Каверин. Если ты занимаешься теорией литературы, то должен знать, что двадцать восьмого мая на родине Юрия Николаевича <Тынянова> состоятся такие Тыняновские чтения, на которые приедут очень крупные учёные…
Шкловский. Из Африки?
Каверин. Из Африки не приедут. Но из Новосибирска, из Саратова, из Риги приедут люди и будут разговаривать о его трудах, о нём самом…
Шкловский. Зачем так много ездить?
Каверин. Не так много. Приедут, наверное, человек двадцать пять, у нас не приглашаются второстепенные литературоведы, а только крупные. Лотман будет… Но очень жаль, что не будет тебя, хотя сгоряча ты однажды сказал: я поеду.
Шкловский. Лотмана я не люблю. Когда-то, чтобы отвлечь молодёжь от политики, в гимназиях стали преподавать греческий язык. Но не было людей, которые знали бы греческий, и их везли из Германии, поэтому русский язык они знали плохо. Вот Лотман мне кажется человеком, привезённым из какой-то другой страны. Он любит иностранные слова и не очень точно представляет, что такое литература.

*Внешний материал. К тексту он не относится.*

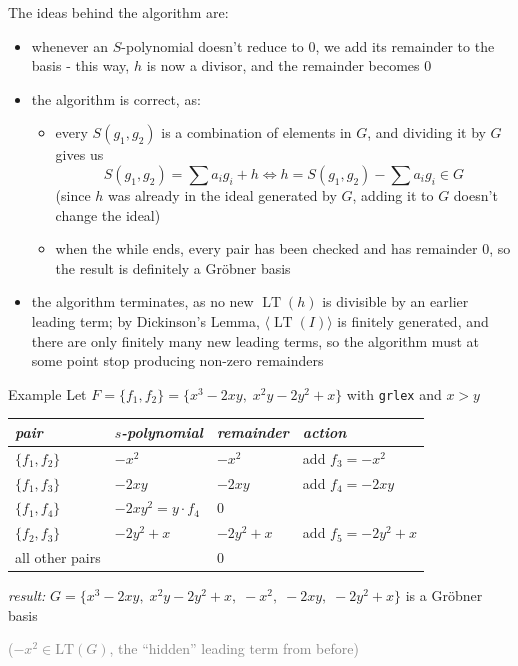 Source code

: \documentclass[a4paper, 11pt]{report}
\newcommand{\gen}[1]{\langle #1 \rangle}
\newcommand{\LT}{\operatorname{LT}}
\begin{document}
The ideas behind the algorithm are:
\begin{itemize}
    \item whenever an $S$-polynomial doesn't reduce to $0$, we add its remainder to the basis - this way, $h$ is now a divisor, and the remainder becomes $0$
    \item the algorithm is correct, as:
        \begin{itemize}
            \item every $S(g_1, g_2)$ is a combination of elements in $G$, and dividing it by $G$ gives us
                $$ S(g_1,g_2) = \sum a_{i} g_{i} +h \iff h = S(g_1, g_2) - \sum a_{i} g_{i} \in G $$ (since $h$ was already in the ideal generated by $G$, adding it to $G$ doesn't change the ideal)
            \item when the while ends, every pair has been checked and has remainder $0$, so the result is definitely a Gr\"obner basis
        \end{itemize}
    \item the algorithm terminates, as no new $\LT(h)$ is divisible by an earlier leading term; by Dickinson's Lemma, $\gen{\LT(I)}$ is finitely generated, and there are only finitely many new leading terms, so the algorithm must at some point stop producing non-zero remainders
\end{itemize}

\begin{gframe}{Example}
Let $F = \{f_1, f_2\} = \{x^3 - 2xy,\; x^2y - 2y^2 + x\}$ with \texttt{grlex} and $x > y$

\begin{center}
\renewcommand{\arraystretch}{1.3}
\begin{tabular}{llll}
\hline
\textit{pair} & \textit{$s$-polynomial} & \textit{remainder} & \textit{action} \\
\hline
$\{f_1, f_2\}$ & $-x^2$ & $-x^2$ & add $f_3 = -x^2$ \\
$\{f_1, f_3\}$ & $-2xy$ & $-2xy$ & add $f_4 = -2xy$ \\
$\{f_1, f_4\}$ & $-2xy^2 = y \cdot f_4$ & $0$ & \\
$\{f_2, f_3\}$ & $-2y^2 + x$ & $-2y^2 + x$ & add $f_5 = -2y^2 + x$ \\
all other pairs & & $0$ & \\
\hline
\end{tabular}
\end{center}

\noindent\textit{result:} $G = \{x^3 - 2xy,\; x^2y - 2y^2 + x,\; -x^2,\; -2xy,\; -2y^2 + x\}$ is a Gröbner basis

\noindent \textcolor{gray}{($-x^2 \in \text{LT}(G)$, the ``hidden'' leading term from before)}

\end{gframe}
\end{document}
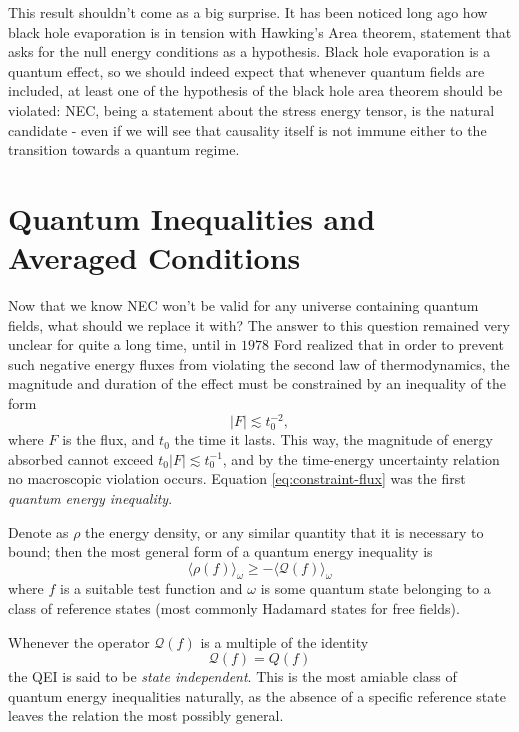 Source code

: This result shouldn't come as a big surprise. It has been noticed long ago how black hole evaporation is in tension with Hawking's Area theorem, statement that asks for the null energy conditions as a hypothesis. Black hole evaporation is a quantum effect, so we should indeed expect that whenever quantum fields are included, at least one of the hypothesis of the black hole area theorem should be violated: NEC, being a statement about the stress energy tensor, is the natural candidate - even if we will see that causality itself is not immune either to the transition towards a quantum regime.

\section{Quantum Inequalities and Averaged Conditions}
Now that we know NEC won't be valid for any universe containing quantum fields, what should we replace it with? The answer to this question remained very unclear for quite a long time, until in \(1978\) Ford \cite[]{ford1978quantum} realized that in order to prevent such negative energy fluxes from violating the second law of thermodynamics, the magnitude and duration of the effect must be constrained by an inequality of the form
\begin{equation}
    \label{eq:constraint-flux}
    \vert F \vert \lesssim t_0^{-2},    
\end{equation}
where \(F\) is the flux, and \(t_0\) the time it lasts. This way, the magnitude of energy absorbed cannot exceed \(t_0\vert F\vert \lesssim t_0^{-1}\), and by the time-energy uncertainty relation no macroscopic violation occurs. Equation \eqref{eq:constraint-flux} was the first \emph{quantum energy inequality}. 

Denote as \(\rho\) the energy density, or any similar quantity that it is necessary to bound; then the most general form of a quantum energy inequality is 
\[
\langle \rho(f) \rangle_{\omega} \ge - \langle \mathcal{Q}(f) \rangle_{\omega}   
\]
where \(f\) is a suitable test function and \(\omega\) is some quantum state belonging to a class of reference states (most commonly Hadamard states for free fields).

Whenever the operator \(\mathcal{Q}(f) \) is a multiple of the identity 
\[
    \mathcal{Q}(f) = Q(f)    
\]
the QEI is said to be \emph{state independent}. This is the most amiable class of quantum energy inequalities naturally, as the absence of a specific reference state leaves the relation the most possibly general.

Каверин. Возможно, я не очень хорошо знаю его.
Шкловский. Он знаменитый, очень знаменитый человек, особенно на окраинах земного шара.
Каверин. Я мало читал его. Но научное направление, которое в 20-х годах придерживалось мнения о том, что главное — форма, оно, по-моему, не очень связано с тем, что делает Лотман.
Шкловский. Нет, это что-то другое совсем… (После паузы.) Вот ты остался, я остался. Роман Якобсон уехал и там… Оба обидятся, но я скажу: он там залотмизи… залотманизировался. Это как дешёвое дерево, которое сверху обклеено слоем ценного дерева. Это не приближает людей к искусству. Пишем ведь для человека, а не для… соседнего учёного… Если говорить про старость, то мне через пять месяцев девяносто. Если говорить о здоровье, то я вот этой рукой за этот месяц написал сто страниц новой книги. И всё потому, что мы были к себе безжалостны.